Recorded data

▼

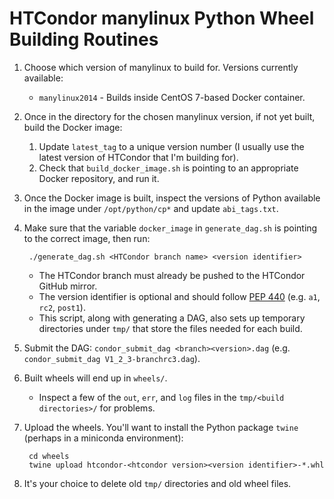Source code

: # HTCondor manylinux Python Wheel Building Routines

1. Choose which version of manylinux to build for. Versions currently available:
   * `manylinux2014` - Builds inside CentOS 7-based Docker container.
2. Once in the directory for the chosen manylinux version, if not yet built, build the Docker image:
   1. Update `latest_tag` to a unique version number (I usually use the latest version of HTCondor that I'm building for).
   2. Check that `build_docker_image.sh` is pointing to an appropriate Docker repository, and run it.
3. Once the Docker image is built, inspect the versions of Python available in the image under `/opt/python/cp*` and update `abi_tags.txt`.
4. Make sure that the variable `docker_image` in `generate_dag.sh` is pointing to the correct image, then run:
   
		./generate_dag.sh <HTCondor branch name> <version identifier>
   
	* The HTCondor branch must already be pushed to the HTCondor GitHub mirror.
	* The version identifier is optional and should follow [PEP 440](https://www.python.org/dev/peps/pep-0440/) (e.g. `a1`, `rc2`, `post1`).
	* This script, along with generating a DAG, also sets up temporary directories under `tmp/` that store the files needed for each build.
5. Submit the DAG: `condor_submit_dag <branch><version>.dag` (e.g. `condor_submit_dag V1_2_3-branchrc3.dag`).
6. Built wheels will end up in `wheels/`.
    * Inspect a few of the `out`, `err`, and `log` files in the `tmp/<build directories>/` for problems.
7. Upload the wheels. You'll want to install the Python package `twine` (perhaps in a miniconda environment):

		cd wheels
		twine upload htcondor-<htcondor version><version identifier>-*.whl

8. It's your choice to delete old `tmp/` directories and old wheel files.

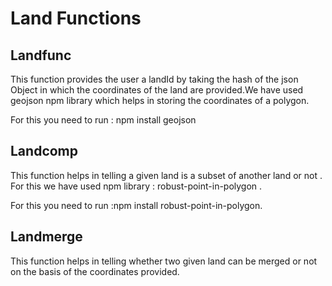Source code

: # Land Functions 

## Landfunc
This function provides the user a landId by taking the hash of the json 
Object in which the coordinates of the land are provided.We have  used geojson npm library which helps in storing the coordinates of a polygon. 

For this you need to run : npm install geojson

## Landcomp
This function helps in telling a given land is a subset of another land or not . For this we have used npm library : robust-point-in-polygon .

For this you need to run :npm install robust-point-in-polygon.

## Landmerge
This function helps in telling whether two given land can be merged or not on the basis of the coordinates provided.
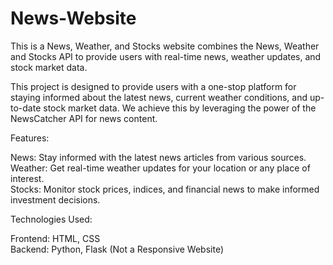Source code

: # News-Website
This is a News, Weather, and Stocks website combines the News, Weather and Stocks API to provide users with real-time news, weather updates, and stock market data.

This project is designed to provide users with a one-stop platform for staying informed about the latest news, current weather conditions, and up-to-date stock market data. We achieve this by leveraging the power of the NewsCatcher API for news content.



Features:

News: Stay informed with the latest news articles from various sources.       
  Weather: Get real-time weather updates for your location or any place of interest.                  
         Stocks: Monitor stock prices, indices, and financial news to make informed investment decisions.



Technologies Used:

Frontend: HTML, CSS        
        Backend: Python, Flask
          (Not a Responsive Website)
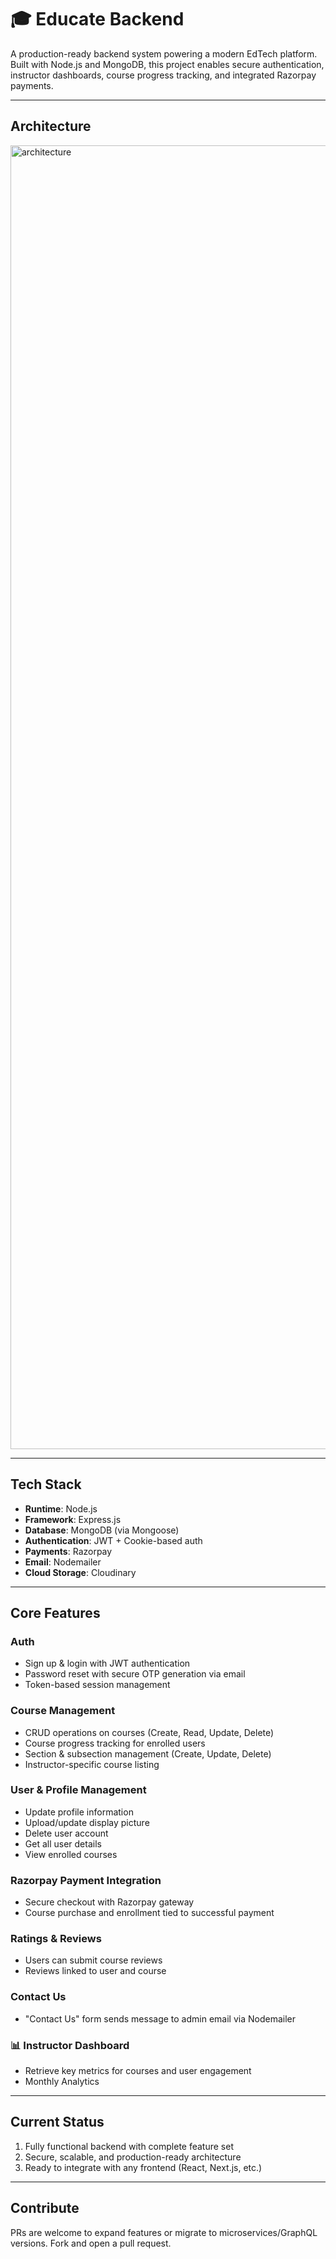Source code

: # 🎓 Educate Backend

A production-ready backend system powering a modern EdTech platform. Built with Node.js and MongoDB, this project enables secure authentication, instructor dashboards, course progress tracking, and integrated Razorpay payments.

---

## Architecture

<img width="2086" alt="architecture" src="https://github.com/user-attachments/assets/9210715b-c6f3-4920-bd7a-98043064ffd9" />

---

## Tech Stack

- **Runtime**: Node.js  
- **Framework**: Express.js  
- **Database**: MongoDB (via Mongoose)  
- **Authentication**: JWT + Cookie-based auth  
- **Payments**: Razorpay  
- **Email**: Nodemailer  
- **Cloud Storage**: Cloudinary  

---

## Core Features

### Auth
- Sign up & login with JWT authentication
- Password reset with secure OTP generation via email
- Token-based session management

### Course Management
- CRUD operations on courses (Create, Read, Update, Delete)
- Course progress tracking for enrolled users
- Section & subsection management (Create, Update, Delete)
- Instructor-specific course listing

### User & Profile Management
- Update profile information
- Upload/update display picture
- Delete user account
- Get all user details
- View enrolled courses

### Razorpay Payment Integration
- Secure checkout with Razorpay gateway
- Course purchase and enrollment tied to successful payment

### Ratings & Reviews
- Users can submit course reviews
- Reviews linked to user and course

### Contact Us
- "Contact Us" form sends message to admin email via Nodemailer

### 📊 Instructor Dashboard
- Retrieve key metrics for courses and user engagement
- Monthly Analytics

---

## Current Status
1. Fully functional backend with complete feature set
2. Secure, scalable, and production-ready architecture
3. Ready to integrate with any frontend (React, Next.js, etc.)

---

## Contribute
PRs are welcome to expand features or migrate to microservices/GraphQL versions. Fork and open a pull request.
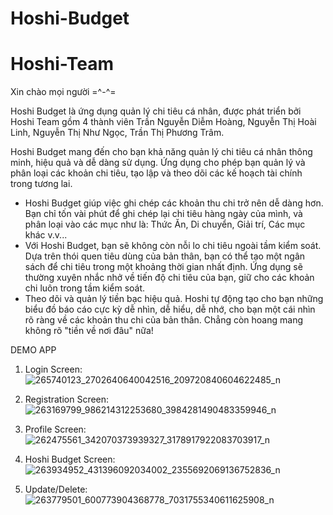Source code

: # Hoshi-Budget
# Hoshi-Team

Xin chào mọi người =^-^=

Hoshi Budget là ứng dụng quản lý chi tiêu cá nhân, được phát triển bởi Hoshi Team gồm 4 thành viên Trần Nguyễn Diễm Hoàng, Nguyễn Thị Hoài Linh, Nguyễn Thị Như Ngọc, Trần Thị Phương Trâm.

Hoshi Budget mang đến cho bạn khả năng quản lý chi tiêu cá nhân thông minh, hiệu quả và dễ dàng sử dụng. Ứng dụng cho phép bạn quản lý và phân loại các khoản chi tiêu, tạo lập và theo dõi các kế hoạch tài chính trong tương lai.
- Hoshi Budget giúp việc ghi chép các khoản thu chi trở nên dễ dàng hơn. Bạn chỉ tốn vài phút để ghi chép lại chi tiêu hàng ngày của mình, và phân loại vào các mục như là: Thức Ăn, Di chuyển, Giải trí, Các mục khác v.v...
- Với Hoshi Budget, bạn sẽ không còn nỗi lo chi tiêu ngoài tầm kiểm soát. Dựa trên thói quen tiêu dùng của bản thân, bạn có thể tạo một ngân sách để chi tiêu trong một khoảng thời gian nhất định. Ứng dụng sẽ thường xuyên nhắc nhở về tiến độ chi tiêu của bạn, giữ cho các khoản chi luôn trong tầm kiểm soát.
- Theo dõi và quản lý tiền bạc hiệu quả. Hoshi tự động tạo cho bạn những biểu đồ báo cáo cực kỳ dễ nhìn, dễ hiểu, dễ nhớ, cho bạn một cái nhìn rõ ràng về các khoản thu chi của bản thân. Chẳng còn hoang mang không rõ "tiền về nơi đâu" nữa!

DEMO APP
1. Login Screen: 
 ![265740123_2702640640042516_209720840604622485_n](https://user-images.githubusercontent.com/87653918/146520278-2847cd04-2232-4015-a123-df3f19fe3871.png)

2. Registration Screen:![263169799_986214312253680_3984281490483359946_n](https://user-images.githubusercontent.com/87653918/146520391-bffdbecf-4853-40e4-97e4-82d7c612840d.png)

3. Profile Screen:
![262475561_342070373939327_3178917922083703917_n](https://user-images.githubusercontent.com/87653918/146520413-dbadb76b-3469-4f8c-91a0-61894e66efce.png)

4. Hoshi Budget Screen:![263934952_431396092034002_2355692069136752836_n](https://user-images.githubusercontent.com/87653918/146520435-25550047-81fb-494d-8907-b9e0825c64d4.png)
5. Update/Delete:![263779501_600773904368778_7031755340611625908_n](https://user-images.githubusercontent.com/87653918/146520470-0fd33c75-91a8-45c0-b272-cf93b242c841.png)
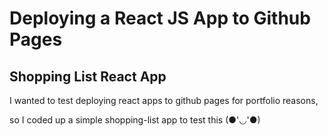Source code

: 
<h1>Deploying a React JS App to Github Pages</h1>

<h2>Shopping List React App</h2>
<p>I wanted to test deploying react apps to github pages for portfolio reasons,</p>
<p>so I coded up a simple shopping-list app to test this (●'◡'●)</p>
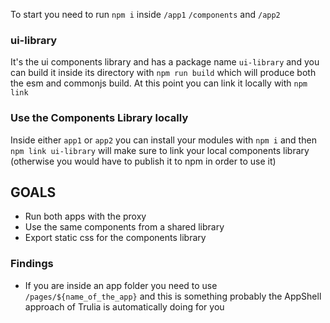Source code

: To start you need to run `npm i` inside `/app1` `/components` and `/app2`

### ui-library
It's the ui components library and has a package name `ui-library` and you can build it inside its directory with `npm run build` which will produce both the esm and commonjs build.
At this point you can link it locally with `npm link`

### Use the Components Library locally
Inside either `app1` or `app2` you can install your modules with `npm i` and then `npm link ui-library` will make sure to link your local components library (otherwise you would have to publish it to npm in order to use it)

## GOALS
 - Run both apps with the proxy
 - Use the same components from a shared library
 - Export static css for the components library


### Findings
- If you are inside an app folder you need to use `/pages/${name_of_the_app}` and this is something probably the AppShell approach of Trulia is automatically doing for you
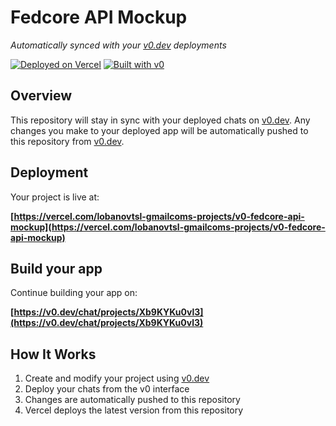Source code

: # Fedcore API Mockup

*Automatically synced with your [v0.dev](https://v0.dev) deployments*

[![Deployed on Vercel](https://img.shields.io/badge/Deployed%20on-Vercel-black?style=for-the-badge&logo=vercel)](https://vercel.com/lobanovtsl-gmailcoms-projects/v0-fedcore-api-mockup)
[![Built with v0](https://img.shields.io/badge/Built%20with-v0.dev-black?style=for-the-badge)](https://v0.dev/chat/projects/Xb9KYKu0vl3)

## Overview

This repository will stay in sync with your deployed chats on [v0.dev](https://v0.dev).
Any changes you make to your deployed app will be automatically pushed to this repository from [v0.dev](https://v0.dev).

## Deployment

Your project is live at:

**[https://vercel.com/lobanovtsl-gmailcoms-projects/v0-fedcore-api-mockup](https://vercel.com/lobanovtsl-gmailcoms-projects/v0-fedcore-api-mockup)**

## Build your app

Continue building your app on:

**[https://v0.dev/chat/projects/Xb9KYKu0vl3](https://v0.dev/chat/projects/Xb9KYKu0vl3)**

## How It Works

1. Create and modify your project using [v0.dev](https://v0.dev)
2. Deploy your chats from the v0 interface
3. Changes are automatically pushed to this repository
4. Vercel deploys the latest version from this repository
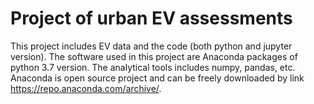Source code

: # Project of urban EV assessments
This project includes EV data and the code (both python and jupyter version). The software used in this project are Anaconda packages of python 3.7 version. The analytical tools includes numpy, pandas, etc. Anaconda is open source project and can be freely downloaded by link https://repo.anaconda.com/archive/.
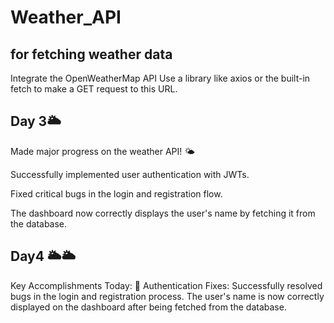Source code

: # Weather_API
## for fetching weather data 
Integrate the OpenWeatherMap API
Use a library like axios or the built-in fetch to make a GET request to this URL.
## Day 3🌥️
 

 Made major progress on the weather API! 🌤️

Successfully implemented user authentication with JWTs.

Fixed critical bugs in the login and registration flow.

The dashboard now correctly displays the user's name by fetching it from the database.

## Day4 🌥️🌥
Key Accomplishments Today: 🚀
Authentication Fixes: Successfully resolved bugs in the login and registration process. The user's name is now correctly displayed on the dashboard after being fetched from the database.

▲

**WHAT YOU WILL DO:** Say how many lines in the entries include the string "correctly", and write nothing besides that number.

**RESPONSE:** 2